O rompimento com o grupo liderado por Neto se deu somente na pré-campanha para o governo do Estado, em 2022, quando o MDB passou a apoiar o então candidato petista. O acordo firmado com os irmãos Geddel e Lúcio Vieira Lima, que comandam o partido no estado, garantiu a indicação de Geraldo Júnior como candidato a vice-governador. Garantiu também ao emedebista a cabeça de chapa à prefeitura, desbancando nomes do PT, como o deputado Robinson Almeida (PT) e a deputada Olívia Santana (PCdoB), que naquele momento se colocavam para a disputa.
Embora o PT governe a Bahia desde 2007 e Lula registre votações expressivas no Estado, o partido e a esquerda nunca conseguiram eleger um prefeito na capital. A deputada federal Lídice da Matta, hoje no PSB, era do PSDB quando administrou a cidade, entre 1993 e 1996.

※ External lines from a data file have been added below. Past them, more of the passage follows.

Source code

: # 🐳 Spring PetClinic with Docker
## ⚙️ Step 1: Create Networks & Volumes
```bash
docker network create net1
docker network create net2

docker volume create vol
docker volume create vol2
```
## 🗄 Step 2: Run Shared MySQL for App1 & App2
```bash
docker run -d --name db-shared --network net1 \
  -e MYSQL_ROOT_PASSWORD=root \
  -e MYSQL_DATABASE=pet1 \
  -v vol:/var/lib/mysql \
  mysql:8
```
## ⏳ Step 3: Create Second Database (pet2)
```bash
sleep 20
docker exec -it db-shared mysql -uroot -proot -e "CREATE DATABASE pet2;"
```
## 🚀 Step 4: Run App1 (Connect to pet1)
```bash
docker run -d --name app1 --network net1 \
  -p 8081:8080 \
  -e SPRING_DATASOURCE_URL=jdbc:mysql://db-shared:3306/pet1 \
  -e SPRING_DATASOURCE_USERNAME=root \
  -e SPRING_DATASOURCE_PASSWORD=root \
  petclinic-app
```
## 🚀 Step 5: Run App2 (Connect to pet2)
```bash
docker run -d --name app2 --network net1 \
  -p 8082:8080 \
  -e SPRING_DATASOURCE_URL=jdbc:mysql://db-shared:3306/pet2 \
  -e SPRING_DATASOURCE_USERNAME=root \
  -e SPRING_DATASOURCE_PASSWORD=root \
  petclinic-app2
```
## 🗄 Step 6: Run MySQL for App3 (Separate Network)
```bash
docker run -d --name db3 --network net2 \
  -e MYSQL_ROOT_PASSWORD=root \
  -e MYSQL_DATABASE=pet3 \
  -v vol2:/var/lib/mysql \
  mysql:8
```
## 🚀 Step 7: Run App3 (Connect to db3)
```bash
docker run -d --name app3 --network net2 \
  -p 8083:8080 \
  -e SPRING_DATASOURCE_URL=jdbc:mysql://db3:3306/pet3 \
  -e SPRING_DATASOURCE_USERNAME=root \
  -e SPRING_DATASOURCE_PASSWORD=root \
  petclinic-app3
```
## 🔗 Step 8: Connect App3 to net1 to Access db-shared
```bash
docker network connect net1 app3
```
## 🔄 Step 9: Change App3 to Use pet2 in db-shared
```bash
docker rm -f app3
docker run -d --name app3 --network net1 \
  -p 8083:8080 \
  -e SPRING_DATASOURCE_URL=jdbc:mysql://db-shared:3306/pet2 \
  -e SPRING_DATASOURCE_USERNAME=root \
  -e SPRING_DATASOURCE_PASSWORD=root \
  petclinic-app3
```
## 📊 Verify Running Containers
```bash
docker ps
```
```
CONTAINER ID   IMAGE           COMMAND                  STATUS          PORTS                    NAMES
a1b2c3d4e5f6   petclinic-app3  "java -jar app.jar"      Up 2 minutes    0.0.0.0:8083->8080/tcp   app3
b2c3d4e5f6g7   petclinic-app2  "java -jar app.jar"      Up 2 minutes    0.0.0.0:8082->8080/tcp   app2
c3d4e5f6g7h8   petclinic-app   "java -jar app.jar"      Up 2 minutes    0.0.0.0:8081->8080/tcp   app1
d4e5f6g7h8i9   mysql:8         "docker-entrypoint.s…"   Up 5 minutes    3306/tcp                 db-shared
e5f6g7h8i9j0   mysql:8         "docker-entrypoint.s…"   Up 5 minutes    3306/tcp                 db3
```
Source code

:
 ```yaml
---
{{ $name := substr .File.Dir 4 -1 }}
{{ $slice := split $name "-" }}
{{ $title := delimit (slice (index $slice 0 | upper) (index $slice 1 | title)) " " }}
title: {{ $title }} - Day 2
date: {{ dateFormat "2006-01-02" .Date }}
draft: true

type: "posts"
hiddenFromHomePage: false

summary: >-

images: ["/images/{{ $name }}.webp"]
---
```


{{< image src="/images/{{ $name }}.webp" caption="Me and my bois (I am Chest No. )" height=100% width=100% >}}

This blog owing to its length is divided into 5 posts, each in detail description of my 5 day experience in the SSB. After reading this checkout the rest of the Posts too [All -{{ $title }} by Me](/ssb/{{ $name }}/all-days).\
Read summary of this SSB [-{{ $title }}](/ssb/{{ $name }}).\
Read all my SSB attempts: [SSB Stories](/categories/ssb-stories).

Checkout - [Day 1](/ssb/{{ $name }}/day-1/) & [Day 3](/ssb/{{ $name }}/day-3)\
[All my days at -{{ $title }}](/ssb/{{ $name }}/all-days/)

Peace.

Quem acompanhou as discussões relata que a opção por Geraldo foi decidida pelo conselho político formado pela cúpula dos partidos que compõem a aliança, que já elegeu três governadores do PT (Jaques Wagner, Rui Costa e Jerônimo Rodrigues). Os apoiadores da decisão argumentam que o nome do vice-governador tem peso suficiente para bater de frente com o prefeito Bruno Reis, que tem gestão bem avaliada e lidera, com folga, as pesquisas de intenção de votos.
Os contrários à indicação de Geraldo afirmam que ele não é identificado com as pautas ligadas à esquerda e, por isso, não cresce nas pesquisas. Há quem projete, inclusive, que candidatos mais à esquerda, como Kleber Rosa (PSOL), possam ganhar musculatura eleitoral pela capacidade de herdar o eleitor que vê mais semelhanças de Geraldo Júnior com Bruno Reis do que diferenças.
A solução, segundo interlocutores, foi acertar que Geraldo Júnior assumisse o compromisso de, uma vez eleito, cumprir uma agenda social, de redução da concentração de renda e melhoria de vida da camada menos favorecida da população e de uso mais democrático do solo da cidade A candidata a vice de Geraldo foi escolhida para fazer esse contraponto e reforço por pautas sociais. A cientista social Fabya Reis (PT) tem atuação voltada ao atendimento à população vulnerável e era secretária estadual de Assistência e Desenvolvimento Social.
À Veja, Geraldo Júnior afirmou que as mudanças são naturais na democracia, e ressaltou que se sente acolhido e respeitado pelo PT e pelos partidos da esquerda que compõem a base do projeto político para Salvador. “Da mesma forma que o PSOL tem dirigentes e militantes que apoiam a minha pré-candidatura, é natural que ainda haja divergência de alguns militantes do PT em relação ao meu nome”, disse.
Segundo o vice-governador, desde que o PT assumiu o governo da Bahia, em 2007, esta é a primeira vez que a base se uniu já no primeiro turno em torno de uma candidatura à Prefeitura. “Isso é uma demonstração da união do grupo e da confiança em nossa vitória nas eleições de 2024”, afirmou.